Waarde lezer, dit is niet zomaar een blogartikel, maar nummer 2525! Een heuglijk feit. Eerlijkheid gebiedt te zeggen dat ik me aanvankelijk heel erg had verkneukeld over een feestelijke nummer 2500, maar die is geheel geruisloos voorbijgegaan terwijl ik even niet oplette. Maar 2525 is eigenlijk nog een veel mooier getal, toch?
En waar gaan we het deze 2525ste keer over hebben? Over lambada’s. De aardbeien, bedoel ik uiteraard, niet dat Braziliaanse dansje. Een feestelijker onderwerp is nauwelijks denkbaar. Nog onlangs was ik wanhopig op zoek naar verse aardbeien om een toetje te kunnen testen voor mijn nieuwe kookboek, waarna ik uiteindelijk uitweek naar diepvrieszomerkoninkjes. Maar kijk, ze zijn er weer. Echte lambada’s. Uit de kas weliswaar en peperduur, maar ach, wat fleurt een mens daar van op!

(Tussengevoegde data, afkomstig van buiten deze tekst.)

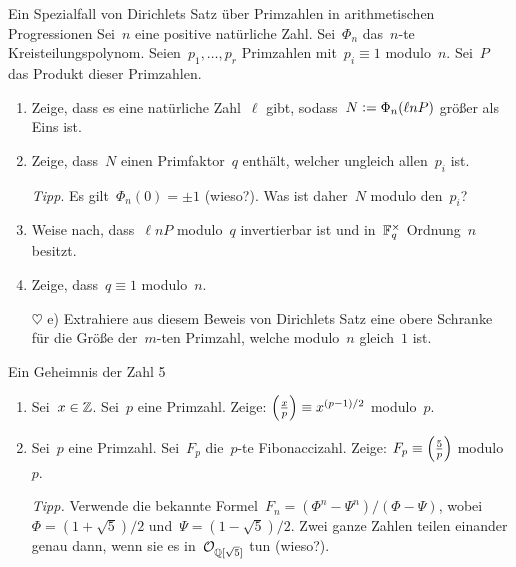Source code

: \documentclass{uebblatt}
\begin{document}
\begin{aufgabe}{Ein Spezialfall von Dirichlets Satz über Primzahlen in arithmetischen
Progressionen}
Sei~$n$ eine positive natürliche Zahl. Sei~$\Phi_n$ das~$n$-te
Kreisteilungspolynom. Seien~$p_1,\ldots,p_r$ Primzahlen
mit~$p_i \equiv 1$ modulo~$n$. Sei~$P$ das Produkt dieser Primzahlen.
\begin{enumerate}
\item Zeige, dass es eine natürliche Zahl~$\ell$ gibt, sodass~$N \vcentcolon=
\Phi_n(\ell n P)$ größer als Eins ist.
\item Zeige, dass~$N$ einen Primfaktor~$q$ enthält, welcher ungleich
allen~$p_i$ ist.

{\tiny\emph{Tipp}. Es gilt~$\Phi_n(0) = \pm1$ (wieso?). Was ist daher~$N$
modulo den~$p_i$?\par}
\item Weise nach, dass~$\ell n P$ modulo~$q$ invertierbar ist und in~$\mathbb{F}_q^\times$
Ordnung~$n$ besitzt.
\item Zeige, dass~$q \equiv 1$ modulo~$n$.
\item[$\heartsuit$ e)] Extrahiere aus diesem Beweis von Dirichlets Satz eine
obere Schranke für die Größe der~$m$-ten Primzahl, welche modulo~$n$ gleich~$1$
ist.
\end{enumerate}
\end{aufgabe}

\begin{aufgabe}{Ein Geheimnis der Zahl 5}
\begin{enumerate}
\item Sei~$x \in \mathbb{Z}$. Sei~$p$ eine Primzahl. Zeige: $\left(\frac{x}{p}\right) \equiv
x^{(p-1)/2}$ modulo~$p$.
\item Sei~$p$ eine Primzahl. Sei~$F_p$ die~$p$-te Fibonaccizahl. Zeige: $F_p
\equiv \left(\frac{5}{p}\right)$ modulo~$p$.

{\tiny\emph{Tipp.} Verwende die bekannte Formel~$F_n = (\Phi^n - \Psi^n) /
(\Phi - \Psi)$, wobei~$\Phi = (1 + \sqrt{5})/2$ und~$\Psi = (1 - \sqrt{5})/2$.
Zwei ganze Zahlen teilen einander genau dann, wenn sie es
in~$\mathcal{O}_{\mathbb{Q}[\sqrt{5}]}$ tun (wieso?).\par}
\end{enumerate}
\end{aufgabe}
\end{document}
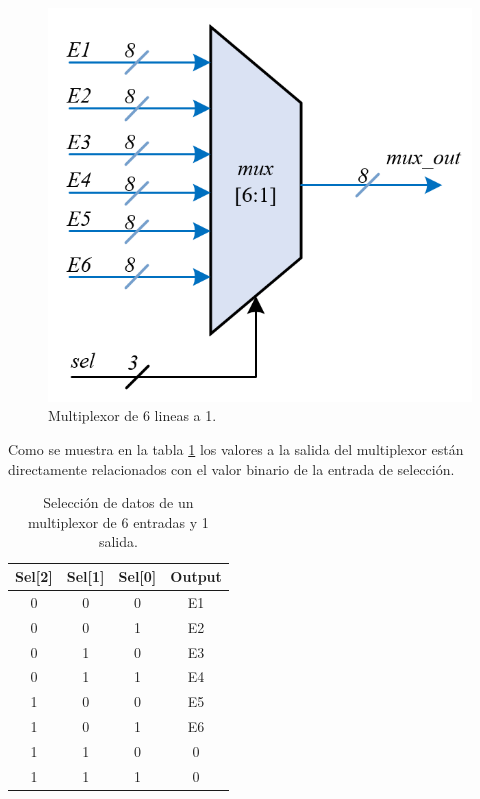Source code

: \documentclass[9pt,technote]{IEEEtran}
\begin{document}
	\begin{figure}[htb]
		\centering
		\includegraphics[scale=.3]{MUX61.png}
		\caption{Multiplexor de 6 lineas a 1.}
		\label{fig:MUX6:1}
	\end{figure}
		
	Como se muestra en la tabla \ref{Tabla:MUX6_VAL:1} los valores a la salida del multiplexor están directamente relacionados con el valor binario de la entrada de selección.
	
	
	
	\begin{table}[htb]
		\centering
		\begin{tabular}{|c|c|c|c|} 
			\hline
			Sel[2] & Sel[1] & Sel[0] & Output \\ [0.5ex] 
			\hline\hline
			0 & 0 & 0 & E1 \\ 
			\hline
			0 & 0 & 1 & E2 \\
			\hline
			0 & 1 & 0 & E3 \\
			\hline
			0 & 1 & 1 & E4 \\
			\hline
			1 & 0 & 0 & E5 \\
			\hline
			1 & 0 & 1 & E6 \\
			\hline
			1 & 1 & 0 & 0 \\
			\hline
			1 & 1 & 1 & 0 \\ [1ex] 
			\hline
		\end{tabular}
		\caption{Selección de datos de un multiplexor de 6 entradas y 1 salida.}
		\label{Tabla:MUX6_VAL:1}
	\end{table}
	
\end{document}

Even voor de goede orde, níet deze dus:
O gruwel, dat zijn de welbekende Spaanse bonken. Rood van buiten maar wit van binnen. Onrijp geplukt dus knetterhard teneinde heelhuids het transport te doorstaan. En nee, narijpen doen ze niet, dus wat niets is kan ook nooit meer wat worden.
Ik bedoel natuurlijk deze:
Wat nou zomerkoninkjes? Als de lambada’s bij de groenteboer liggen, kun je pas echt spreken van voorjaar.